NE and Central Pacific:
**La Niña**: The mean is 930.64 mbar, which is significantly higher than in the NW Pacific, suggesting less intense storms during La Niña years in the NE and Central Pacific.
**Neutral**: The mean is 936.00 mbar, indicating relatively weak storms during Neutral years.
**El Niño**: The mean is 932.57 mbar, slightly lower than during La Niña years, but still significantly higher than in the NW Pacific, indicating less intense storms overall.

2. *Variability (Standard Deviation)*:
**NW Pacific**:
The standard deviation is relatively consistent across ENSO phases, with the lowest during Neutral years (11.33 mbar) and the highest during La Niña years (14.78 mbar). This indicates that the NW Pacific has relatively stable storm intensities with moderate variability.
**NE and Central Pacific**:
The standard deviation is highest during El Niño years (30.74 mbar), suggesting greater variability in storm intensities during these years. This could indicate the presence of both very strong and relatively weak storms during El Niño years.
Lower variability during La Niña and Neutral years suggests more consistent storm intensities, but with generally higher minimum central pressures, indicating less intense storms overall.

3. *Range of Pressures (Min and Max)*:
**NW Pacific**:
The range of minimum central pressures is lower during El Niño years (875.0 to 920.0 mbar) compared to other phases, indicating that storms tend to be more intense during these years.
The highest maximum pressure during La Niña years (930.0 mbar) suggests less intense storms, though still more intense than those in the NE and Central Pacific.
**NE and Central Pacific**:
The pressure range is broader during El Niño years (872.0 to 969.0 mbar), suggesting that this region experiences both very strong and relatively weak storms during these years.
During Neutral and La Niña years, the minimum pressures are higher (918.0 mbar and 900.0 mbar, respectively), indicating generally weaker storms compared to the NW Pacific.

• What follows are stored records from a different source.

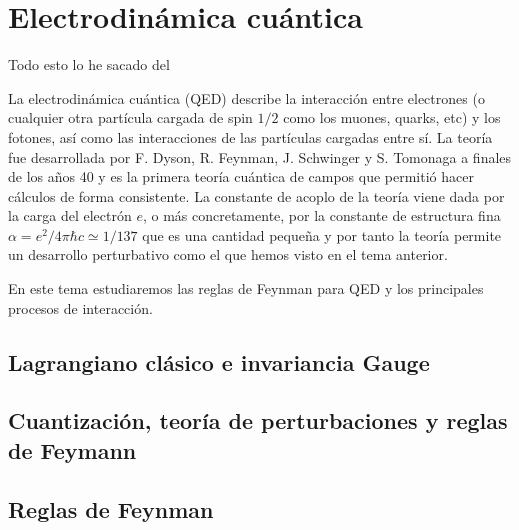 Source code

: \setchapterpreamble[u]{\margintoc}
\chapter{Electrodinámica cuántica}

\begin{center}
  \large Todo esto lo he sacado del \cite{Dobdado}
\end{center}
La electrodinámica cuántica (QED) describe la interacción entre electrones (o cualquier otra partícula cargada de spin $1 / 2$ como los muones, quarks, etc) y los fotones, así como las interacciones de las partículas cargadas entre sí. La teoría fue desarrollada por F. Dyson, R. Feynman, J. Schwinger y S. Tomonaga a finales de los años 40 y es la primera teoría cuántica de campos que permitió hacer cálculos de forma consistente. La constante de acoplo de la teoría viene dada por la carga del electrón $e$, o más concretamente, por la constante de estructura fina $\alpha=e^{2} / 4 \pi \hbar c \simeq 1 / 137$ que es una cantidad pequeña y por tanto la teoría permite un desarrollo perturbativo como el que hemos visto en el tema anterior.

En este tema estudiaremos las reglas de Feynman para QED y los principales procesos de interacción.
\section{Lagrangiano clásico e invariancia Gauge}
\section{Cuantización, teoría de perturbaciones y reglas de Feymann}
\section{Reglas de Feynman}
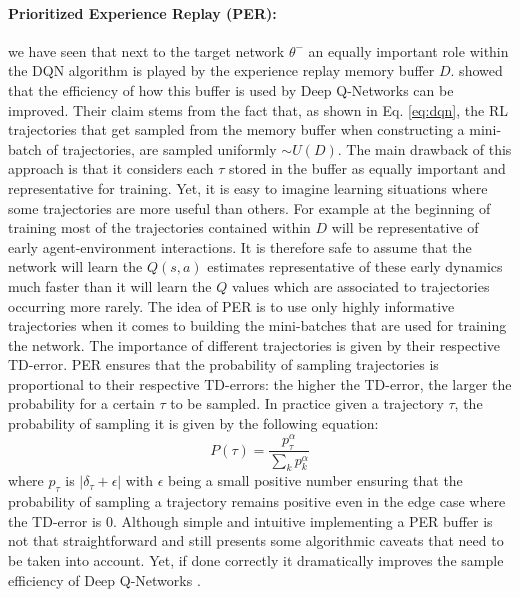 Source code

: \paragraph{Prioritized Experience Replay (PER):} we have seen that next to the target network $\theta^{-}$ an equally important role within the DQN algorithm is played by the experience replay memory buffer $D$. \citet{schaul2015prioritized} showed that the efficiency of how this buffer is used by Deep Q-Networks can be improved. Their claim stems from the fact that, as shown in Eq. \ref{eq:dqn}, the RL trajectories that get sampled from the memory buffer when constructing a mini-batch of trajectories, are sampled uniformly $\sim U(D)$. The main drawback of this approach is that it considers each $\tau$ stored in the buffer as equally important and representative for training. Yet, it is easy to imagine learning situations where some trajectories are more useful than others. For example at the beginning of training most of the trajectories contained within $D$ will be representative of early agent-environment interactions. It is therefore safe to assume that the network will learn the $Q(s,a)$ estimates representative of these early dynamics much faster than it will learn the $Q$ values which are associated to trajectories occurring more rarely. The idea of PER is to use only highly informative trajectories when it comes to building the mini-batches that are used for training the network. The importance of different trajectories is given by their respective TD-error. PER ensures that the probability of sampling trajectories is proportional to their respective TD-errors: the higher the TD-error, the larger the probability for a certain $\tau$ to be sampled. In practice given a trajectory $\tau$, the probability of sampling it is given by the following equation:
\begin{equation}
	P(\tau)=\frac{p_{\tau}^{\alpha}}{\sum_k p_{k}^{\alpha}}
\end{equation}
where $p_{\tau}$ is $|\delta_\tau + \epsilon|$ with $\epsilon$ being a small positive number ensuring that the probability of sampling a trajectory remains positive even in the edge case where the TD-error is $0$. Although simple and intuitive implementing a PER buffer is not that straightforward and still presents some algorithmic caveats that need to be taken into account. Yet, if done correctly it dramatically improves the sample efficiency of Deep Q-Networks \cite{narasimhan2015language}.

4. *Percentiles (25%, 50%, 75%)*:
**NW Pacific**:
The interquartile range (IQR) is narrower during Neutral years, with the 50th percentile (median) at 900.0 mbar, indicating that the central 50% of storms are fairly consistent in intensity.
During El Niño years, the 25th percentile is the lowest (885.0 mbar), suggesting that a significant portion of storms during these years are particularly intense.
**NE and Central Pacific**:
The IQR is broader during El Niño years, with a median of 940.0 mbar, reflecting greater variability in storm intensities. The lower 25th percentile (925.5 mbar) still indicates less intense storms compared to the NW Pacific.

**Conclusion**:

**Regional Differences**: The NW Pacific tends to experience more intense tropical depressions across all ENSO phases compared to the NE and Central Pacific. This is reflected in the generally lower mean and median central pressures in the NW Pacific, particularly during El Niño years.
ENSO Influence:
**NW Pacific**: The lowest central pressures (indicating stronger storms) are observed during El Niño years, followed by Neutral years, and the least intense storms during La Niña years.
**NE and Central Pacific**: Storms are generally less intense, with higher variability during El Niño years and more consistent, though weaker, storms during La Niña and Neutral years.
**Implications**: These findings suggest that the NW Pacific is more prone to intense tropical depressions during El Niño years, while the NE and Central Pacific experience a wider range of storm intensities during the same period. This variability in storm intensity across regions and ENSO phases has important implications for forecasting, disaster preparedness, and understanding the broader climatic impacts of ENSO.

#### Geospatial Analysis

The goal of geospatial analysis is to examine the spatial distribution and movement of tropical depressions across different ENSO phases in the Pacific Ocean. This analysis helps identify patterns in where and how tropical depressions form and move, depending on the phase of the ENSO cycle.

In [15]:
enso_phase_dt = enso_phase.copy()
enso_phase_dt.index = pd.to_datetime(enso_phase.index.astype(str))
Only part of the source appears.